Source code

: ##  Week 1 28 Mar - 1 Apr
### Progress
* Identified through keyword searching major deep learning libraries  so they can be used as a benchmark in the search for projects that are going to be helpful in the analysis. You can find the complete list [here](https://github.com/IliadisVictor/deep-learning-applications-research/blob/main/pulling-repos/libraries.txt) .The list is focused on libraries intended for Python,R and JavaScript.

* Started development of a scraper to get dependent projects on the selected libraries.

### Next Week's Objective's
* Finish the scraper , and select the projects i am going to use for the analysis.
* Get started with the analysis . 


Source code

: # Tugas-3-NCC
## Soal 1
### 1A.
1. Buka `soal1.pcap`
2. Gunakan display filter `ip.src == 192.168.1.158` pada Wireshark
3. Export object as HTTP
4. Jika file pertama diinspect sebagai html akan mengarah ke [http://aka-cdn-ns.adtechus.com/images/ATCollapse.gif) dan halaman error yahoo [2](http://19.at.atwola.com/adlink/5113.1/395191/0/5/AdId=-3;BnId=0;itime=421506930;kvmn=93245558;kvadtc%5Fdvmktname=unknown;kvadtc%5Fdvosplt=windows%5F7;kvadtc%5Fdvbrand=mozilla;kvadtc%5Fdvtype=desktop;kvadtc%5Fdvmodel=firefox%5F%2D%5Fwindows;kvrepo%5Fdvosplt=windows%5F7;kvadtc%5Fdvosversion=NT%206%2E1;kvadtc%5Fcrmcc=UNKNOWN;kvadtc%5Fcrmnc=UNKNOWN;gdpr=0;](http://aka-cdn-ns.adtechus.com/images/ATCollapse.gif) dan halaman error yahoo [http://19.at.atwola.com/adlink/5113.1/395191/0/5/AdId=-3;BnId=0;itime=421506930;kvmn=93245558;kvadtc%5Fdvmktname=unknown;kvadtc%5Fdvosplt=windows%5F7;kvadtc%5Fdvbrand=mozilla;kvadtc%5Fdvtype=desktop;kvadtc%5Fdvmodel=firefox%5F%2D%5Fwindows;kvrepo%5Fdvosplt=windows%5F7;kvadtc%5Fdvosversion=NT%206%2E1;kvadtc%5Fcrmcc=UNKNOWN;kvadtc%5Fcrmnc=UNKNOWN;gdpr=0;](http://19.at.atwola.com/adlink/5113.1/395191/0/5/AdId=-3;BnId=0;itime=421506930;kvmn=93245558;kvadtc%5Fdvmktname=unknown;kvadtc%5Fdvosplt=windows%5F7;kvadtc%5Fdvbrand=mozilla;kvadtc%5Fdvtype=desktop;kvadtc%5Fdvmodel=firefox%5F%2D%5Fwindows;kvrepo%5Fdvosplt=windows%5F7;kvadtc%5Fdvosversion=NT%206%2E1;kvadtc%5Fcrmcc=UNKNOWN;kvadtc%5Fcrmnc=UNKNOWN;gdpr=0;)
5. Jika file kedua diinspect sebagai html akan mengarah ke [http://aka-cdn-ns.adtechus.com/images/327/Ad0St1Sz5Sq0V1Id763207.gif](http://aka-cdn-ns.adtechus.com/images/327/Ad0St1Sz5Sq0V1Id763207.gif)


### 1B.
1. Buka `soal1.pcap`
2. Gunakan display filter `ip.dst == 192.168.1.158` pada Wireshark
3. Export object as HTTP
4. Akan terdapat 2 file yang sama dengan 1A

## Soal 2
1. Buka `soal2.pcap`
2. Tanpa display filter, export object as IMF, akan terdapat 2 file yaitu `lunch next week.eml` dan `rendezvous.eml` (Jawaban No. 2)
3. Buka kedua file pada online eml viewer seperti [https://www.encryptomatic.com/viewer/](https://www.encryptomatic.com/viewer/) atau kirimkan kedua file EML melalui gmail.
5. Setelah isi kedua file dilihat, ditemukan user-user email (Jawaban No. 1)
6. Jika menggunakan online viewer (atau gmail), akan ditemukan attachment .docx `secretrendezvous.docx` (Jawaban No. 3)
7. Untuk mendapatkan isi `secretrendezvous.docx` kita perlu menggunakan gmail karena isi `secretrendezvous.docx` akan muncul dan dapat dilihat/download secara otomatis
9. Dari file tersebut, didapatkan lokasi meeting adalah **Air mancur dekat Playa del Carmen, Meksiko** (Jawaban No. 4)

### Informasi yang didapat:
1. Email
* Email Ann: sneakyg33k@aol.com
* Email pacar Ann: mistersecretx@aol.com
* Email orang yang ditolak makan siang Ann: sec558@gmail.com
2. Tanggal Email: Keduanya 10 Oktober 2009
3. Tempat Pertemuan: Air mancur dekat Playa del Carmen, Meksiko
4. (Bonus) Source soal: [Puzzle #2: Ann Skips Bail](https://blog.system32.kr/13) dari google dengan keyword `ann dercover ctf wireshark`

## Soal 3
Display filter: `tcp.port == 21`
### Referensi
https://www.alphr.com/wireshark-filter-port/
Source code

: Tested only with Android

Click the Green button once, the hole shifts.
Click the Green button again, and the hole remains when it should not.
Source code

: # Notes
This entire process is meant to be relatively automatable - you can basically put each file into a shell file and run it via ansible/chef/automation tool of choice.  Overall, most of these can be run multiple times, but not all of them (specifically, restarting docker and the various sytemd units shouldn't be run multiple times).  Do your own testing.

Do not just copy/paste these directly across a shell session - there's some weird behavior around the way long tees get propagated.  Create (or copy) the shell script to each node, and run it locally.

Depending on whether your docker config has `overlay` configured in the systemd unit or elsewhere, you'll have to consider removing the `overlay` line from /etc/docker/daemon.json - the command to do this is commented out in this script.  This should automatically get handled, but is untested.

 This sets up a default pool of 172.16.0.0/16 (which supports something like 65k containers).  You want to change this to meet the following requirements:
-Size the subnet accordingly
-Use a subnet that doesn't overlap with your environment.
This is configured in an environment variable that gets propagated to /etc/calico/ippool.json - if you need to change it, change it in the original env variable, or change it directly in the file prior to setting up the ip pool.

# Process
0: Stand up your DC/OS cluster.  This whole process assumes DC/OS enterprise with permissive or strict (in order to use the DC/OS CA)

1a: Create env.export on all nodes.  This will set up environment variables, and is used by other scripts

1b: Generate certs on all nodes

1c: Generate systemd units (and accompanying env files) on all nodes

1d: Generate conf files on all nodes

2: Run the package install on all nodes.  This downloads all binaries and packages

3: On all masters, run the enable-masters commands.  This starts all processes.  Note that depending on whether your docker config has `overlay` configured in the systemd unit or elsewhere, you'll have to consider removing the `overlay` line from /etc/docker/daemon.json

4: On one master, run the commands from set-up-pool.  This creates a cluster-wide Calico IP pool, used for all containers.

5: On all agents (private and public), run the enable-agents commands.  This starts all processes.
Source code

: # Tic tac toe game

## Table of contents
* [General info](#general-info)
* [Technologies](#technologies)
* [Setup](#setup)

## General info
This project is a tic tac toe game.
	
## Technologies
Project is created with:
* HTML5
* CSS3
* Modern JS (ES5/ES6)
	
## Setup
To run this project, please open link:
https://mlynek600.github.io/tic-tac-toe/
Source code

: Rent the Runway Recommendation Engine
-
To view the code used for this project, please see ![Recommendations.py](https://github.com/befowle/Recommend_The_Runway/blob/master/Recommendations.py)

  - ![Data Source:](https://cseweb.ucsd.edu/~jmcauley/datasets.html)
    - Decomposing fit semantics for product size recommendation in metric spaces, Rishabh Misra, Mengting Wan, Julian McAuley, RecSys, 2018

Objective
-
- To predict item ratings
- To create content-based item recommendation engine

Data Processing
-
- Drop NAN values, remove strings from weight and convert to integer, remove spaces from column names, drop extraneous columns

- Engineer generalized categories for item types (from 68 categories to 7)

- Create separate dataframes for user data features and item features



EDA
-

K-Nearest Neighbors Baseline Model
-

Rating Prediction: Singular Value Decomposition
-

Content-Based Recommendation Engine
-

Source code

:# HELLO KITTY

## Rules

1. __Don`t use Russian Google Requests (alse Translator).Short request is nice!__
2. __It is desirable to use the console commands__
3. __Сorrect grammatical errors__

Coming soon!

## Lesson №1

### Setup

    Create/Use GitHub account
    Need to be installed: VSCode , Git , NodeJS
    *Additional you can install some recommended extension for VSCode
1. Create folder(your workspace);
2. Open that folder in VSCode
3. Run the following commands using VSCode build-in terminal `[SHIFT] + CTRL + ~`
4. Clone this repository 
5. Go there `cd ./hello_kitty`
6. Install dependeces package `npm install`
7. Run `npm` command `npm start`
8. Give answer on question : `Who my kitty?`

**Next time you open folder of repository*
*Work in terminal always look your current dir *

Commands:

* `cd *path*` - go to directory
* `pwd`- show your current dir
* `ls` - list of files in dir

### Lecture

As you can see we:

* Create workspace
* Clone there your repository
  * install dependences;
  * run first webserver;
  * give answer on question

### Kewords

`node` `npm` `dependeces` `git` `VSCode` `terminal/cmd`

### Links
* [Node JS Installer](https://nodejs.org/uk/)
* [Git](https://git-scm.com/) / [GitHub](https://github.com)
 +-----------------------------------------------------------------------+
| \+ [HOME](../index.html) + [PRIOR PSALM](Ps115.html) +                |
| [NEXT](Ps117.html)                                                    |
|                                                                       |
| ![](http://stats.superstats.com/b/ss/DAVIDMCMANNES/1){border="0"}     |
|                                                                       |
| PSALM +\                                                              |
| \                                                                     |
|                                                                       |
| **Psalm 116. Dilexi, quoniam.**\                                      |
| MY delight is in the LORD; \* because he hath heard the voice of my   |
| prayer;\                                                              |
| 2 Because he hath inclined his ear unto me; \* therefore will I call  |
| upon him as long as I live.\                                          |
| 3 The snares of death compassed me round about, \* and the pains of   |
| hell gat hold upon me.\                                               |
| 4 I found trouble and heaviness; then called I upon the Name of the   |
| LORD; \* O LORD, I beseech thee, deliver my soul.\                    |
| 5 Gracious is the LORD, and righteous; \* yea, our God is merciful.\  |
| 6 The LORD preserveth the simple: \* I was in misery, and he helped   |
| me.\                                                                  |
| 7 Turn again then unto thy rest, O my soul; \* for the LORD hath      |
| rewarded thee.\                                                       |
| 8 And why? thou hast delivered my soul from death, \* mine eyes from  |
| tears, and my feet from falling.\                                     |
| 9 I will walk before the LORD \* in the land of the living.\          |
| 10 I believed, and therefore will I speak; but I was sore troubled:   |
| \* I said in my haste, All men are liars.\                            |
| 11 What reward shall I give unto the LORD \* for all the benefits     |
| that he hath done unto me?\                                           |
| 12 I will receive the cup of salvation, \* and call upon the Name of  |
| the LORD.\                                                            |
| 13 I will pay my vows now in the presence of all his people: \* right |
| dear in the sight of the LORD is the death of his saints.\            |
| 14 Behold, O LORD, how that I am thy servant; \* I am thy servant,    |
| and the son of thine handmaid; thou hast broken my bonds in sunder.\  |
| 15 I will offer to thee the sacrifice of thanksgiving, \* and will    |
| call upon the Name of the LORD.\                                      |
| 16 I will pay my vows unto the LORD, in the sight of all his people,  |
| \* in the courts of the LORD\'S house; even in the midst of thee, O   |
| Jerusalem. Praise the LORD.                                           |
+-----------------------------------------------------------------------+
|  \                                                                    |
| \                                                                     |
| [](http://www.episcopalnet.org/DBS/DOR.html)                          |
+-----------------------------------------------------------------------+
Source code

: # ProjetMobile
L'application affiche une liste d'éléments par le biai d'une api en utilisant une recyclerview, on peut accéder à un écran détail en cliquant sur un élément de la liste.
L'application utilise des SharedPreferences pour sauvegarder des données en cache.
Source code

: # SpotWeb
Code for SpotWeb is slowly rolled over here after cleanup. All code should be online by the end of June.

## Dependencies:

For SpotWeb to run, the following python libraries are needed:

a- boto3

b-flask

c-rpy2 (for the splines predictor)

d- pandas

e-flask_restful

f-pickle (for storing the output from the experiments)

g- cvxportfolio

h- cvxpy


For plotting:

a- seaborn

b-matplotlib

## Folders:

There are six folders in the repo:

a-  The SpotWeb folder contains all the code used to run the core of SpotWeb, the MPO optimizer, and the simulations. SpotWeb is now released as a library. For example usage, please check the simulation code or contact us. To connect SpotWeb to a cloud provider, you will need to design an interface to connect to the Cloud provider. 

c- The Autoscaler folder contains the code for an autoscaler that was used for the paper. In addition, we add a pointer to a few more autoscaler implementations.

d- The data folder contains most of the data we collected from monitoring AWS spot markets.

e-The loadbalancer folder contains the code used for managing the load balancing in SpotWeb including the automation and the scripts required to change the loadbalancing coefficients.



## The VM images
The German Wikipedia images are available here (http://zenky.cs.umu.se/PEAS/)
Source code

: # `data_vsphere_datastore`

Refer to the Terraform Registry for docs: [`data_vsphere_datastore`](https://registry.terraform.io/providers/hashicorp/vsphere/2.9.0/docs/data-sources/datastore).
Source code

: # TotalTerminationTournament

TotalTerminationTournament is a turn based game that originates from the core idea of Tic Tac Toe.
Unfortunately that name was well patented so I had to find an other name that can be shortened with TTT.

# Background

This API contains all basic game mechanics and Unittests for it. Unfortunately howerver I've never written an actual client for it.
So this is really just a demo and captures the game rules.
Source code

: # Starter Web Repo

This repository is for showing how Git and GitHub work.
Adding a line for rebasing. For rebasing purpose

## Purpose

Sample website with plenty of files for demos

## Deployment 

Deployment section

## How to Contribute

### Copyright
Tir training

-----

Using the data above, print exactly the lines from the line that contains "upon him as" through the line that contains "The LORD preserveth", with both included.

| upon him as long as I live.\                                          |
| 3 The snares of death compassed me round about, \* and the pains of   |
| hell gat hold upon me.\                                               |
| 4 I found trouble and heaviness; then called I upon the Name of the   |
| LORD; \* O LORD, I beseech thee, deliver my soul.\                    |
| 5 Gracious is the LORD, and righteous; \* yea, our God is merciful.\  |
| 6 The LORD preserveth the simple: \* I was in misery, and he helped   |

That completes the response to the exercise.